Hoy los invitamos a escuchar una reseña sobre el libro de Carla Faesler, Dron (Mi madre era granadero)(Impronta casa editorial, 2020), poemario cuyo hilo conductor es la imagen de la madre granadero y la mediación de los cuerpos. El libro es un pequeño manifiesto de la lucha social en México. La lectura y escritura es por Francesca Dennstedt.
“Mi madre era granadero, / un monito de cómic, / el dron y sus visiones de maizales y huesos, / un mágico control de tele y de temor” escribe Carla Faesler (Ciudad de México, 1967) en su último libro titulado Dron (Mi madre era granadero) y publicado por Impronta en el 2020. Al sostener en mis manos el libro, la textura del papel—Vellum Snow de 188 g. y Murillo Senape de 190 g. señala el colofón—y los colores brillantes confirman que el poemario es un libro-objeto cuya propuesta de lectura habita en la materialidad del libro y está condicionada por las manos que participan en su elaboración. Como sugeriré más adelante, esta materialidad contrasta con uno de los temas centrales del libro: la tecnología y la precariedad laboral, el pasado y el futuro. Para aquellos que nos escuchan y no están familiarizados con el trabajo editorial de Impronta, en su página web se describen como una editorial mexicana que se aleja de las técnicas convencionales de impresión—utilizando máquinas antiguas para hacer libros tipográficos, con tipos móviles y linotipia—para regresarle al libro “su cualidad de objeto y la experiencia sensorial que implica la lectura” como es el caso de Dron.
Carla Faesler es una escritora y poeta cuyo trabajo literario no existe solamente en el lenguaje escrito, sino que es un ensamblaje entre texto, imagen y sonido “que explora las maneras en las que se puede representar el pensamiento”. Autora de la novela Formol (Tusquets 2014), Catabásis exvoto (Editorial Bonobos 2011), Anábasis maqueta que le mereció el Premio Nacional de Literatura Gilberto Owen 2002 (Editorial Diamantina y Difocur 2004), No tú sino la piedra (Ediciones El Tucán de Virginia 1999) y Ríos sagrados que la herejía navega (Ediciones Mixcóatl 1996) y de múltiples proyectos albergados en la red que la posicionan como una de las escritoras mexicanas—junto con Minerva Reynosa, Karen Villeda o Rocío Cerón, entre otras—que utilizan lo interdisciplinario, experimental y virtual para crear una propuesta literaria sensorial.

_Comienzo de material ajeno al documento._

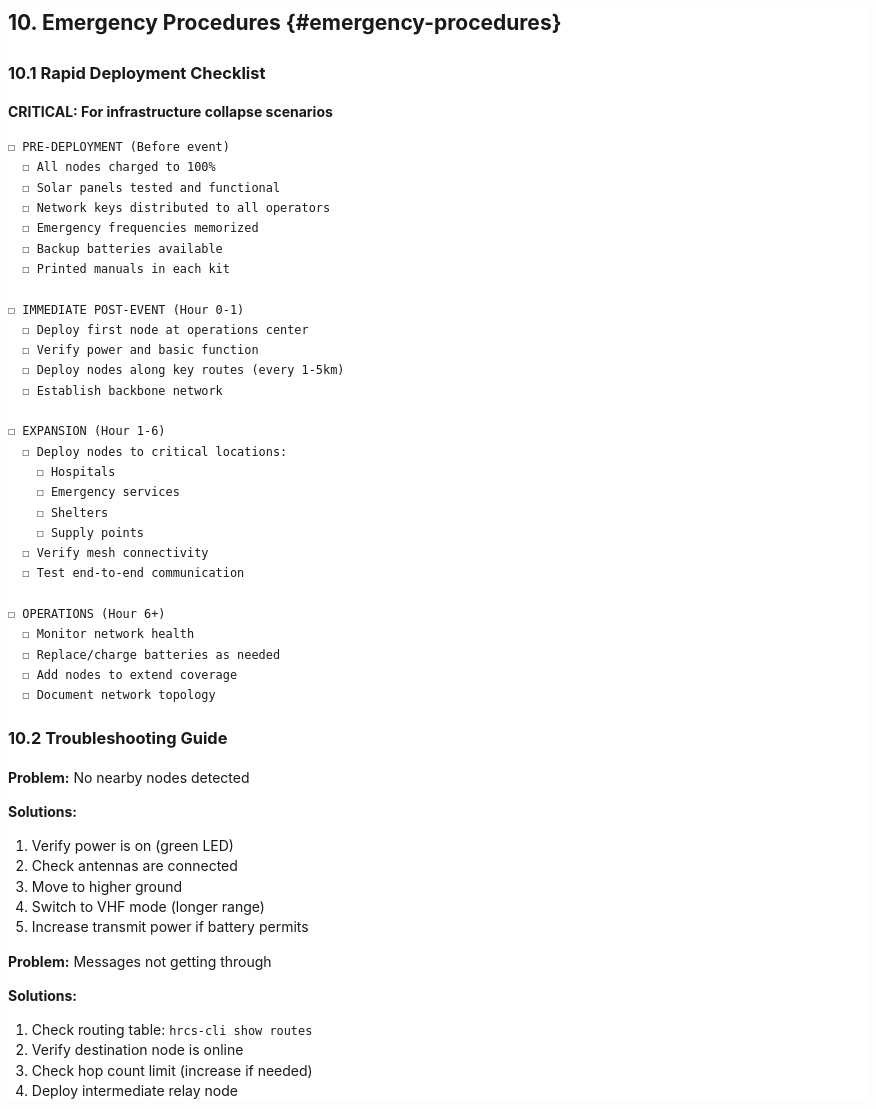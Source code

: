 
## 10. Emergency Procedures {#emergency-procedures}

### 10.1 Rapid Deployment Checklist

**CRITICAL: For infrastructure collapse scenarios**

```
☐ PRE-DEPLOYMENT (Before event)
  ☐ All nodes charged to 100%
  ☐ Solar panels tested and functional
  ☐ Network keys distributed to all operators
  ☐ Emergency frequencies memorized
  ☐ Backup batteries available
  ☐ Printed manuals in each kit

☐ IMMEDIATE POST-EVENT (Hour 0-1)
  ☐ Deploy first node at operations center
  ☐ Verify power and basic function
  ☐ Deploy nodes along key routes (every 1-5km)
  ☐ Establish backbone network
  
☐ EXPANSION (Hour 1-6)
  ☐ Deploy nodes to critical locations:
    ☐ Hospitals
    ☐ Emergency services
    ☐ Shelters
    ☐ Supply points
  ☐ Verify mesh connectivity
  ☐ Test end-to-end communication
  
☐ OPERATIONS (Hour 6+)
  ☐ Monitor network health
  ☐ Replace/charge batteries as needed
  ☐ Add nodes to extend coverage
  ☐ Document network topology
```

### 10.2 Troubleshooting Guide

**Problem:** No nearby nodes detected

**Solutions:**
1. Verify power is on (green LED)
2. Check antennas are connected
3. Move to higher ground
4. Switch to VHF mode (longer range)
5. Increase transmit power if battery permits

**Problem:** Messages not getting through

**Solutions:**
1. Check routing table: `hrcs-cli show routes`
2. Verify destination node is online
3. Check hop count limit (increase if needed)
4. Deploy intermediate relay node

A lo largo de los diez fragmentos de Dron, el lector asiste a un ir y venir de imágenes, colores y sensaciones centrados en la figura de la madre granadero: “Mi madre era granadero, / un monito de cómic, / el alter aturdido de un tú de videojuego / activado por un joystick colosal”. En el siguiente fragmento, la madre ganadero deviene en cómic, luego en videojuego para finalmente ser desplazada por otro que la controla. Así, la voz poética habla de un cuerpo y de la materialidad de éste mediada por lo virtual y mediático: el videojuego, el dron, el joystick, la televisión, los cómics aparecen en el poemario como tecnologías que en el presente reprograman nuestra sensibilidad para legitimar ciertas perspectivas, este caso, la del estado y sus dinámicas de precarización y de violencia. Dice la voz poética: “Cuando el mundo era en blanco y negro / se veía menos la sangre” (12). Después de todo, la madre era granadero por dinero y por ser madre: una mujer que nunca “se tragó la tibia del marido / a cambio de aguinaldos conyugales” dice la poeta. El lector nota que la madre, miembro del equipo antimotín, usa casco no por cuestiones ideológicas sino por la opresión de las estructuras de poder, que representan a la figura del estado represor. Pero cuando pasa a ser “la madre multitud” deviene en símbolo de la violencia cotidiana, de la falta de trabajo y de la violencia patriarcal.
Ya la autora nos ha advertido que el poema corre entre los ejes de lo público y lo privado, entre el pasado y el futuro (o lo que en alguna platica ha llamado retrofuturismo), y en medio de estos ejes está el impacto mediático. Por ello, en Dron la clave de lectura está en la materialidad del libro, en el peso de sus hojas, en el rojo y en el amarillo, en las manos que lo encuadernan y que nos remiten a sentir el tiempo de manera diferente: a detener el pensamiento y concentrarnos en las imágenes que el texto acumula hasta devenir en poema y en un cuerpo que a veces se levanta hasta volverse colectivo. Y es en esa colectividad—simbolizada en el propio proceso de producción—donde la autora encuentra la posibilidad de un futuro, entre lo precario y distópico, para la lucha social. En las últimas líneas de Dron, Carla Faesler, nos advierte, con un dejo de esperanza, que:
“Somos nosotros, / soy yo rompiendo todo / en ese único espejo / del caso antimotín”.